Largest Dark Web Marketplace for Illicit Drugs, Firearms, Malware and More Shut Down

Published: 21 July 2017

SilkRoad SeizureAlert placed on the Silk Road dark web criminal marketplace's homepage after its seizure in 2013 (Photo: FBI, Public Domain Mark 1.0)

By Kyle Mackie

The largest criminal marketplace on the dark web for the illicit trade of drugs, firearms, computer hacking tools and more was shut down Thursday, the US Department of Justice (DOJ) announced.

The online marketplace, called AlphaBay, operated for more than two years, allowing buyers and sellers to anonymously exchange illegal goods and services like drugs, toxic chemicals, stolen and fraudulent identification documents and malware.

AlphaBay was hosted on the dark web, a hidden part of the internet that users require special software to access. One of the most common ways to access the dark web is by using a browser called Tor, which prevents network surveillance and essentially renders a user anonymous online.

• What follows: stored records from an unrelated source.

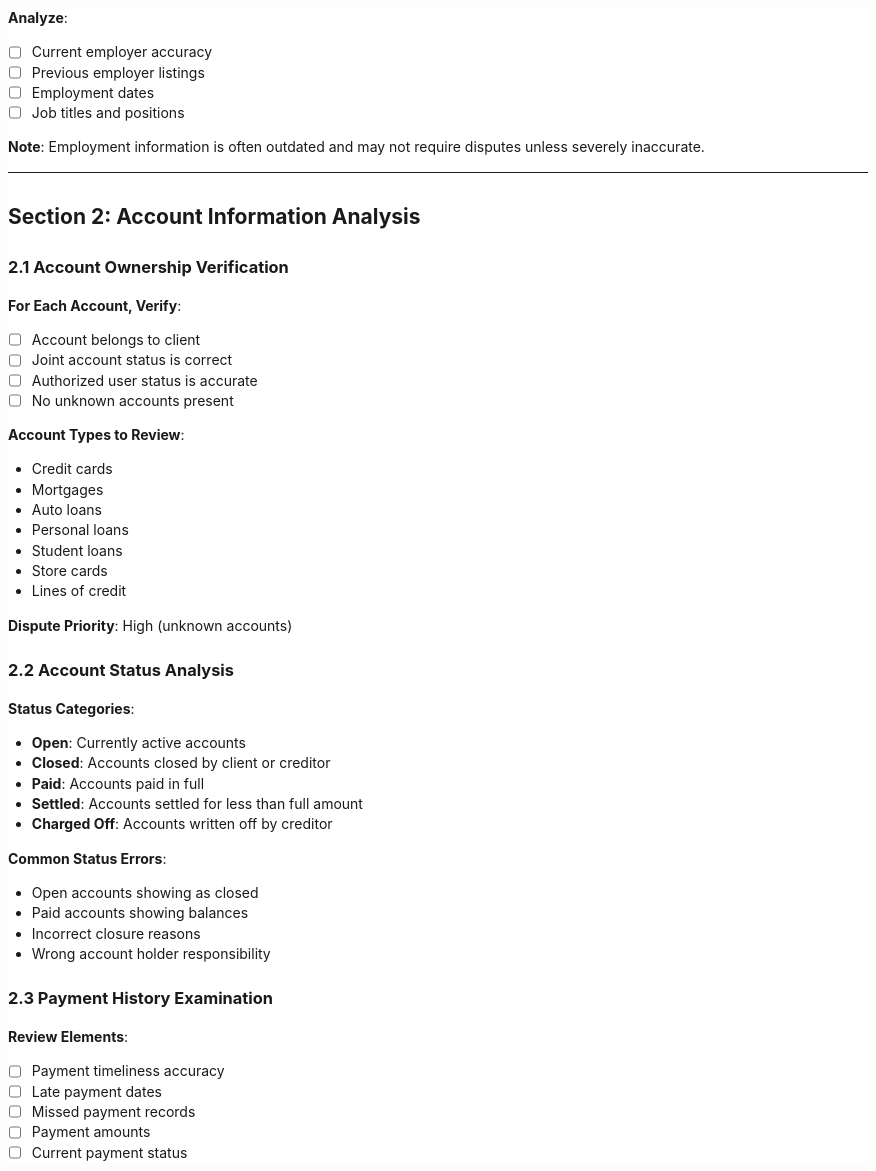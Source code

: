 **Analyze**:
- [ ] Current employer accuracy
- [ ] Previous employer listings
- [ ] Employment dates
- [ ] Job titles and positions

**Note**: Employment information is often outdated and may not require disputes unless severely inaccurate.

---

## Section 2: Account Information Analysis

### 2.1 Account Ownership Verification

**For Each Account, Verify**:
- [ ] Account belongs to client
- [ ] Joint account status is correct
- [ ] Authorized user status is accurate
- [ ] No unknown accounts present

**Account Types to Review**:
- Credit cards
- Mortgages
- Auto loans
- Personal loans
- Student loans
- Store cards
- Lines of credit

**Dispute Priority**: High (unknown accounts)

### 2.2 Account Status Analysis

**Status Categories**:
- **Open**: Currently active accounts
- **Closed**: Accounts closed by client or creditor
- **Paid**: Accounts paid in full
- **Settled**: Accounts settled for less than full amount
- **Charged Off**: Accounts written off by creditor

**Common Status Errors**:
- Open accounts showing as closed
- Paid accounts showing balances
- Incorrect closure reasons
- Wrong account holder responsibility

### 2.3 Payment History Examination

**Review Elements**:
- [ ] Payment timeliness accuracy
- [ ] Late payment dates
- [ ] Missed payment records
- [ ] Payment amounts
- [ ] Current payment status
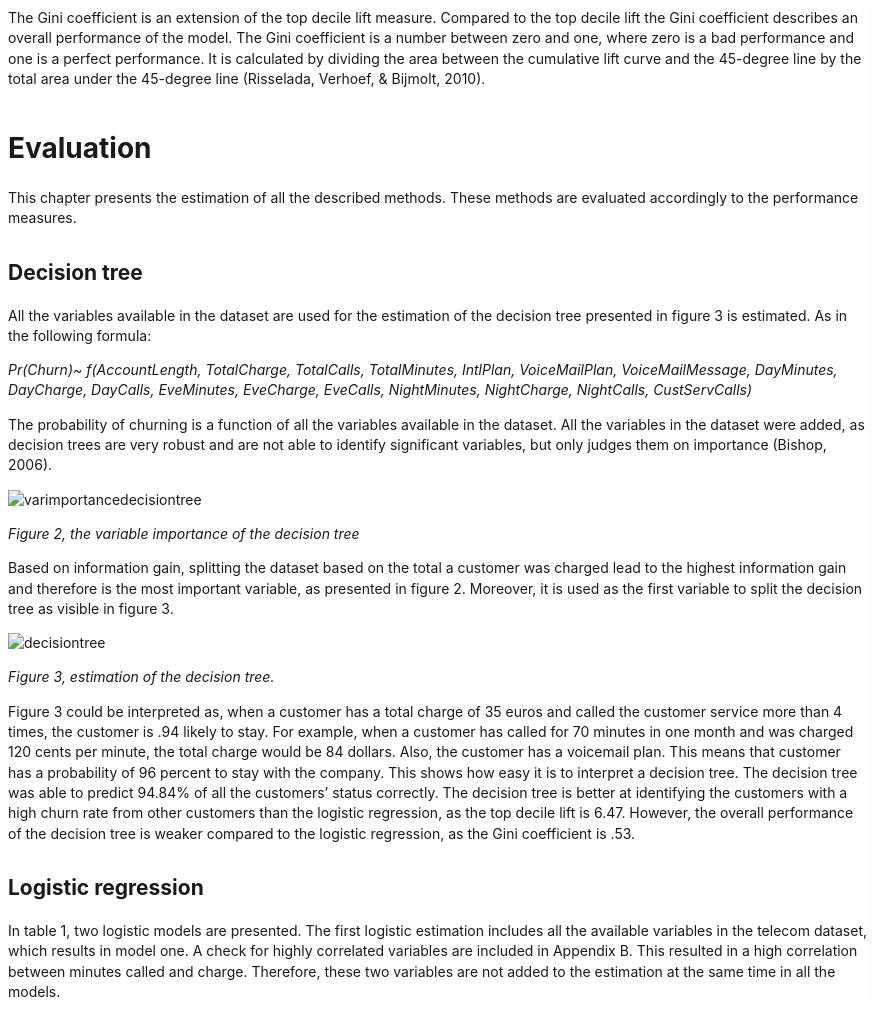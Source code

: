 The Gini coefficient is an extension of the top decile lift measure. Compared to the top decile lift the Gini coefficient describes an overall performance of the model. The Gini coefficient is a number between zero and one, where zero is a bad performance and one is a perfect performance. It is calculated by dividing the area between the cumulative lift curve and the 45-degree line by the total area under the 45-degree line (Risselada, Verhoef, & Bijmolt, 2010).

# Evaluation
This chapter presents the estimation of all the described methods. These methods are evaluated accordingly to the performance measures. 

## Decision tree
All the variables available in the dataset are used for the estimation of the decision tree presented in figure 3 is estimated. As in the following formula:

*Pr⁡(Churn)~ f(AccountLength, TotalCharge, TotalCalls, TotalMinutes, IntlPlan, VoiceMailPlan, VoiceMailMessage, DayMinutes, DayCharge, DayCalls, EveMinutes, EveCharge, EveCalls, NightMinutes, NightCharge, NightCalls, CustServCalls)*

The probability of churning is a function of all the variables available in the dataset. All the variables in the dataset were added, as decision trees are very robust and are not able to identify significant variables, but only judges them on importance (Bishop, 2006). 

![varimportancedecisiontree](https://i.imgur.com/IfCWVNS.png)

*Figure 2, the variable importance of the decision tree*

Based on information gain, splitting the dataset based on the total a customer was charged lead to the highest information gain and therefore is the most important variable, as presented in figure 2. Moreover, it is used as the first variable to split the decision tree as visible in figure 3.

![decisiontree](https://i.imgur.com/o66MBlg.png)

*Figure 3, estimation of the decision tree.*

Figure 3 could be interpreted as, when a customer has a total charge of 35 euros and called the customer service more than 4 times, the customer is .94 likely to stay. For example, when a customer has called for 70 minutes in one month and was charged 120 cents per minute, the total charge would be 84 dollars. Also, the customer has a voicemail plan. This means that customer has a probability of 96 percent to stay with the company. This shows how easy it is to interpret a decision tree.
The decision tree was able to predict 94.84% of all the customers’ status correctly. The decision tree is better at identifying the customers with a high churn rate from other customers than the logistic regression, as the top decile lift is 6.47. However, the overall performance of the decision tree is weaker compared to the logistic regression, as the Gini coefficient is .53.


## Logistic regression 

In table 1, two logistic models are presented. The first logistic estimation includes all the available variables in the telecom dataset, which results in model one. A check for highly correlated variables are included in Appendix B. This resulted in a high correlation between minutes called and charge. Therefore, these two variables are not added to the estimation at the same time in all the models.

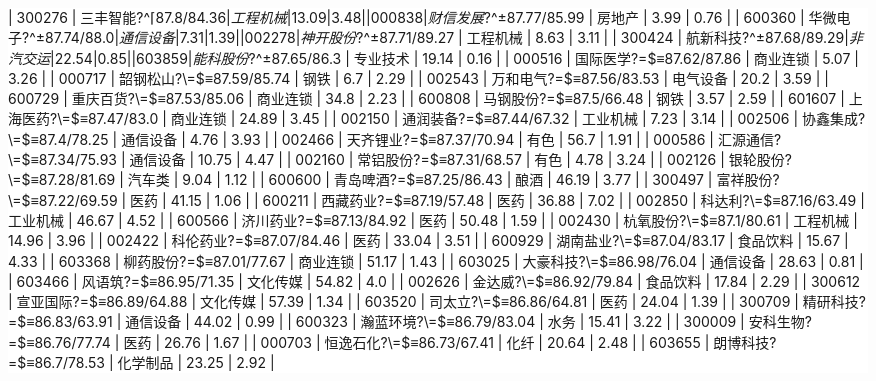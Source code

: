 | 300276 | 三丰智能?\^$⌈87.8/84.36  |  工程机械  |   13.09   |  3.48  |
| 000838 | 财信发展?\^$±87.77/85.99 |   房地产   |    3.99   |  0.76  |
| 600360 | 华微电子?\^$±87.74/88.0  |  通信设备  |    7.31   |  1.39  |
| 002278 | 神开股份?\^$±87.71/89.27 |  工程机械  |    8.63   |  3.11  |
| 300424 | 航新科技?\^$±87.68/89.29 |  非汽交运  |   22.54   |  0.85  |
| 603859 | 能科股份?\^$±87.65/86.3  |  专业技术  |   19.14   |  0.16  |
| 000516 | 国际医学?\=$≡87.62/87.86 |  商业连锁  |    5.07   |  3.26  |
| 000717 | 韶钢松山?\=$≡87.59/85.74 |    钢铁    |    6.7    |  2.29  |
| 002543 | 万和电气?\=$≡87.56/83.53 |  电气设备  |    20.2   |  3.59  |
| 600729 | 重庆百货?\=$≡87.53/85.06 |  商业连锁  |    34.8   |  2.23  |
| 600808 | 马钢股份?\=$≡87.5/66.48  |    钢铁    |    3.57   |  2.59  |
| 601607 | 上海医药?\=$≡87.47/83.0  |  商业连锁  |   24.89   |  3.45  |
| 002150 | 通润装备?\=$≡87.44/67.32 |  工业机械  |    7.23   |  3.14  |
| 002506 | 协鑫集成?\=$≡87.4/78.25  |  通信设备  |    4.76   |  3.93  |
| 002466 | 天齐锂业?\=$≡87.37/70.94 |    有色    |    56.7   |  1.91  |
| 000586 | 汇源通信?\=$≡87.34/75.93 |  通信设备  |   10.75   |  4.47  |
| 002160 | 常铝股份?\=$≡87.31/68.57 |    有色    |    4.78   |  3.24  |
| 002126 | 银轮股份?\=$≡87.28/81.69 |   汽车类   |    9.04   |  1.12  |
| 600600 | 青岛啤酒?\=$≡87.25/86.43 |    酿酒    |   46.19   |  3.77  |
| 300497 | 富祥股份?\=$≡87.22/69.59 |    医药    |   41.15   |  1.06  |
| 600211 | 西藏药业?\=$≡87.19/57.48 |    医药    |   36.88   |  7.02  |
| 002850 |  科达利?\=$≡87.16/63.49  |  工业机械  |   46.67   |  4.52  |
| 600566 | 济川药业?\=$≡87.13/84.92 |    医药    |   50.48   |  1.59  |
| 002430 | 杭氧股份?\=$≡87.1/80.61  |  工程机械  |   14.96   |  3.96  |
| 002422 | 科伦药业?\=$≡87.07/84.46 |    医药    |   33.04   |  3.51  |
| 600929 | 湖南盐业?\=$≡87.04/83.17 |  食品饮料  |   15.67   |  4.33  |
| 603368 | 柳药股份?\=$≡87.01/77.67 |  商业连锁  |   51.17   |  1.43  |
| 603025 | 大豪科技?\=$≡86.98/76.04 |  通信设备  |   28.63   |  0.81  |
| 603466 |  风语筑?\=$≡86.95/71.35  |  文化传媒  |   54.82   |  4.0   |
| 002626 |  金达威?\=$≡86.92/79.84  |  食品饮料  |   17.84   |  2.29  |
| 300612 | 宣亚国际?\=$≡86.89/64.88 |  文化传媒  |   57.39   |  1.34  |
| 603520 |  司太立?\=$≡86.86/64.81  |    医药    |   24.04   |  1.39  |
| 300709 | 精研科技?\=$≡86.83/63.91 |  通信设备  |   44.02   |  0.99  |
| 600323 | 瀚蓝环境?\=$≡86.79/83.04 |    水务    |   15.41   |  3.22  |
| 300009 | 安科生物?\=$≡86.76/77.74 |    医药    |   26.76   |  1.67  |
| 000703 | 恒逸石化?\=$≡86.73/67.41 |    化纤    |   20.64   |  2.48  |
| 603655 | 朗博科技?\=$≡86.7/78.53  |  化学制品  |   23.25   |  2.92  |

Financial transactions between users on AlphaBay were conducted using cryptocurrencies, namely Bitcoin, Monero and Ethereum, according to the DOJ. Authorities believe the site was used to launder hundreds of millions of dollars from such illegal transactions.

AlphaBay was also linked to multiple overdose deaths in the US as a "major source" of fentanyl and heroin, The Independent reported.

The investigations that led to Thursday’s seizure of AlphaBay and Hansa, another major criminal market on the dark web, were led by the Federal Bureau of Investigation (FBI), the US Drug Enforcement Agency and the Dutch National Police, according to Europol, which also supported the operations.

Law enforcement agencies in Thailand, Lithuania, Canada, the UK and France also cooperated in the seizure of AlphaBay and Hansa’s digital infrastructure.

"Transnational organized crime poses a serious threat to our national and economic security," said FBI Acting Director Andrew McCabe.

"Whether they operate in broad daylight or on the dark net, we will never stop working to find and stop these criminal syndicates."

Authorities were able to take AlphaBay down in early July when they took the site’s alleged founder Alexandre Cazes into custody, The New York Times reported.

Cazes, 25, was a Canadian citizen living in Bangkok, Thailand. A few days after being arrested, on July 12, Cazes apparently committed suicide.

He was found to have possessed millions of dollars in cryptocurrency and luxury assets around the world, including expensive vehicles, residences and a hotel in Thailand.

At the time of its takedown, AlphaBay hosted more than 250,000 listings for illegal drugs and chemicals and more than 100,000 listings for stolen or fake documents, counterfeit goods, firearms and other illicit goods and services.

By comparison, the marketplace’s scope dwarfed the former largest illegal dark web exchange called the Silk Road, which was taken down in 2013 and had about 14,000 listings.

Europol Executive Director Rob Wainwright called AlphaBay’s demise a "massive blow to the underground criminal economy."

However, the authorities’ fight against dark web markets is likely to continue.

In the wake of AlphaBay and Hansa’s seizure, NBC News reported a spike in traffic to a former competitor of the two marketplaces called DreamMarket, which might now enjoy a corner on the illegal market.